Part 2: In-Class Lab Activity (Pair-Based)

EPI 553 — Tests of Hypotheses Lab Due: End of class

Instructions

This lab uses a Driver-Navigator pair programming approach. You will work with a partner, taking turns in two roles:

Driver: Types the code and writes answers in the .Rmd file
Navigator: Reviews the code, checks logic, suggests improvements, and helps interpret results

Round 1 (Tasks 1–3): Student A is the Driver, Student B is the Navigator. Round 2 (Tasks 4–6): Student B is the Driver, Student A is the Navigator.

Switch roles after completing Task 3. Both partners should understand all tasks — the Navigator should actively participate by checking the work, asking questions, and discussing interpretations.

Submission: Each pair submits one knitted HTML file with both partners’ names. Upload to Brightspace by end of class.

Data for the Lab

Use the same BRFSS 2020 dataset from the guided practice.

Grading Rubric

Task	Description	Points
Task 1	Fitting Models and ANOVA Tables	15
Task 2	Type I vs. Type III Sums of Squares	15
Task 3	Partial F-Tests for Individual Variables	20
Switch roles
Task 4	T-Tests and the F-Test Equivalence	15
Task 5	Chunk Test (Testing Groups of Variables)	20
Task 6	Synthesis and Interpretation	15
Total		100

Round 1: Student A Drives, Student B Navigates

Task 1: Fitting Models and ANOVA Tables (15 points)

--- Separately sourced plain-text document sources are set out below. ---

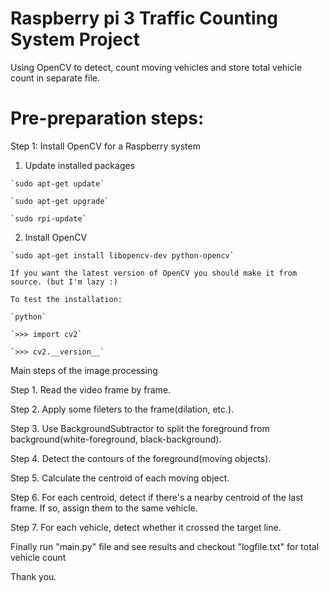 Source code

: # Raspberry pi 3 Traffic Counting System Project

Using OpenCV to detect, count moving vehicles and store total vehicle count in separate file.

# Pre-preparation steps:

Step 1: Install OpenCV for a Raspberry system

  1. Update installed packages
    
    `sudo apt-get update`

    `sudo apt-get upgrade`
    
    `sudo rpi-update`
  
  2. Install OpenCV
    
    `sudo apt-get install libopencv-dev python-opencv`

    If you want the latest version of OpenCV you should make it from source. (but I'm lazy :)
  
    To test the installation:
    
    `python`
    
    `>>> import cv2`
    
    `>>> cv2.__version__`
    
Main steps of the image processing

Step 1. Read the video frame by frame.
  
Step 2. Apply some fileters to the frame(dilation, etc.).
  
Step 3. Use BackgroundSubtractor to split the foreground from background(white-foreground, black-background).
  
Step 4. Detect the contours of the foreground(moving objects).
  
Step 5. Calculate the centroid of each moving object.
  
Step 6. For each centroid, detect if there's a nearby centroid of the last frame. If so, assign them to the same vehicle.
  
Step 7. For each vehicle, detect whether it crossed the target line.
 
Finally run "main.py" file and see results and checkout "logfile.txt" for total vehicle count

Thank you.

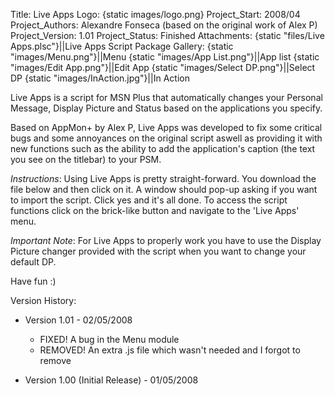 Title: Live Apps
Logo: {static images/logo.png}
Project_Start: 2008/04
Project_Authors: Alexandre Fonseca (based on the original work of Alex P)
Project_Version: 1.01
Project_Status: Finished
Attachments:
    {static "files/Live Apps.plsc"}||Live Apps Script Package
Gallery:
    {static "images/Menu.png"}||Menu
    {static "images/App List.png"}||App list
    {static "images/Edit App.png"}||Edit App
    {static "images/Select DP.png"}||Select DP
    {static "images/InAction.jpg"}||In Action


Live Apps is a script for MSN Plus that automatically changes your Personal
Message, Display Picture and Status based on the applications you specify.

Based on AppMon+ by Alex P, Live Apps was developed to fix some critical bugs
and some annoyances on the original script aswell as providing it with new
functions such as the ability to add the application's caption (the text you
see on the titlebar) to your PSM.

<!-- PELICAN_END_SUMMARY -->

*Instructions*: Using Live Apps is pretty straight-forward. You download the file
below and then click on it. A window should pop-up asking if you want to import
the script. Click yes and it's all done.  To access the script functions click
on the brick-like button and navigate to the 'Live Apps' menu.

*Important Note*: For Live Apps to properly work you have to use the Display
Picture changer provided with the script when you want to change your default
DP.

Have fun :)

Version History:

* Version 1.01 - 02/05/2008
    * FIXED! A bug in the Menu module 
    * REMOVED! An extra .js file which wasn't needed and I forgot to remove

* Version 1.00 (Initial Release) - 01/05/2008

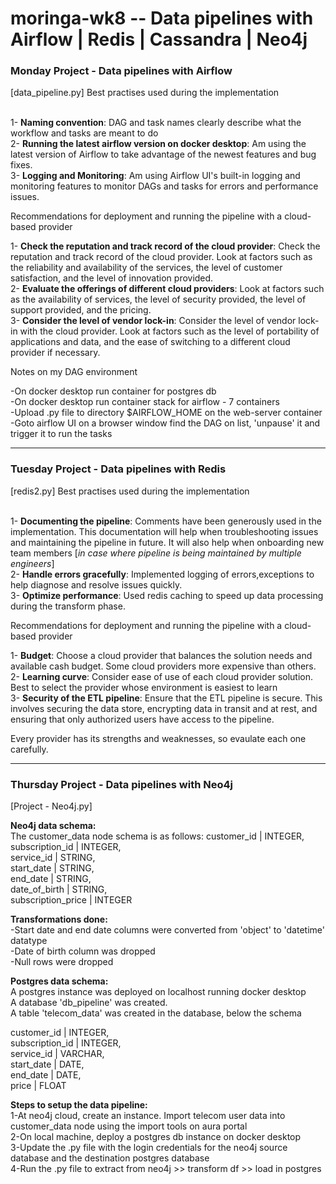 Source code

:# moringa-wk8 -- Data pipelines with Airflow | Redis | Cassandra | Neo4j


<h3>Monday Project - Data pipelines with Airflow</h3> [data_pipeline.py]
Best practises used during the implementation

<br>1- <b>Naming convention</b>:
DAG and task names clearly describe what the workflow and tasks are meant to do
<br>2- <b>Running the latest airflow version on docker desktop</b>:
Am using the latest version of Airflow to take advantage of the newest features and bug fixes.
<br>3- <b>Logging and Monitoring</b>: 
Am using Airflow UI's built-in logging and monitoring features to monitor DAGs and tasks for errors and performance issues. 

Recommendations for deployment and running the pipeline with a cloud-based provider

1- <b>Check the reputation and track record of the cloud provider</b>: Check the reputation and track record of the cloud provider. Look at factors such as the reliability and availability of the services, the level of customer satisfaction, and the level of innovation provided.
<br>2- <b>Evaluate the offerings of different cloud providers</b>: Look at factors such as the availability of services, the level of security provided, the level of support provided, and the pricing.
<br>3- <b>Consider the level of vendor lock-in</b>: Consider the level of vendor lock-in with the cloud provider. Look at factors such as the level of portability of applications and data, and the ease of switching to a different cloud provider if necessary.

Notes on my DAG environment

-On docker desktop run container for postgres db
<br>-On docker desktop run container stack for airflow - 7 containers
<br>-Upload .py file to directory $AIRFLOW_HOME on the web-server container 
<br>-Goto airflow UI on a browser window find the DAG on list, 'unpause' it and trigger it to run the tasks

-------------------------------------------------------------------------------------------------------------------------------------------------------
<h3>Tuesday Project - Data pipelines with Redis</h3> [redis2.py]
Best practises used during the implementation

<br>1- <b>Documenting the pipeline</b>: 
Comments have been generously used in the implementation.
This documentation will help when troubleshooting issues and maintaining the pipeline in future. 
It will also help when onboarding new team members [<i>in case where pipeline is being maintained by multiple engineers</i>]
<br>2- <b>Handle errors gracefully</b>: 
Implemented logging of errors,exceptions to help diagnose and resolve issues quickly.
<br>3- <b>Optimize performance</b>: 
Used redis caching to speed up data processing during the transform phase.


Recommendations for deployment and running the pipeline with a cloud-based provider

1- <b>Budget</b>: 
Choose a cloud provider that balances the solution needs and available cash budget. Some cloud providers more expensive than others.
<br>2- <b>Learning curve</b>:
Consider ease of use of each cloud provider solution. Best to select the provider whose environment is easiest to learn 
<br>3- <b>Security of the ETL pipeline</b>:
Ensure that the ETL pipeline is secure. 
This involves securing the data store, encrypting data in transit and at rest, and ensuring that only authorized users have access to the pipeline.

Every provider has its strengths and weaknesses, so evaulate each one carefully.

------------------------------------------------------------------------------------------------------------------------------------------------------
<h3>Thursday Project - Data pipelines with Neo4j</h3> [Project - Neo4j.py]

<b>Neo4j data schema:</b>
<br>The customer_data node schema is as follows:
customer_id | INTEGER,
<br>subscription_id | INTEGER,
<br>service_id | STRING,
<br>start_date | STRING,
<br>end_date | STRING,
<br>date_of_birth | STRING,
<br>subscription_price | INTEGER

<b>Transformations done:</b>
<br>-Start date and end date columns were converted from 'object' to 'datetime' datatype
<br>-Date of birth column was dropped
<br>-Null rows were dropped

<b>Postgres data schema:</b>
<br>A postgres instance was deployed on localhost running docker desktop
<br>A database 'db_pipeline' was created.
<br>A table 'telecom_data' was created in the database, below the schema 

customer_id | INTEGER,
<br>subscription_id | INTEGER,
<br>service_id | VARCHAR,
<br>start_date | DATE,
<br>end_date | DATE,
<br>price | FLOAT

<b>Steps to setup the data pipeline:</b>
<br>1-At neo4j cloud, create an instance. Import telecom user data into customer_data node using the import tools on aura portal
<br>2-On local machine, deploy a postgres db instance on docker desktop
<br>3-Update the .py file with the login credentials for the neo4j source database and the destination postgres database
<br>4-Run the .py file to extract from neo4j >> transform df >> load in postgres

1a. (5 pts) Fit the following model:

\[\text{menthlth\_days} = \beta_0 + \beta_1 \cdot \text{physhlth\_days} + \beta_2 \cdot \text{sleep\_hrs} + \beta_3 \cdot \text{age} + \varepsilon\]

Use tidy() with conf.int = TRUE to display the coefficients. Report the fitted equation with rounded coefficients.

model1 <- lm(menthlth_days ~ physhlth_days + sleep_hrs + age, data = brfss_mlr) 

tidy(model1, conf.int = TRUE) %>%
  mutate(across(where(is.numeric), ~ round(., 4))) %>%
  kable(
    caption = "Table 1. Model Coefficients",
    col.names = c("Term", "Estimate", "Std. Error", "t-statistic", "p-value", "95% CI Lower", "95% CI Upper")
  ) %>%
  kable_styling(bootstrap_options = c("striped", "hover"), full_width = FALSE)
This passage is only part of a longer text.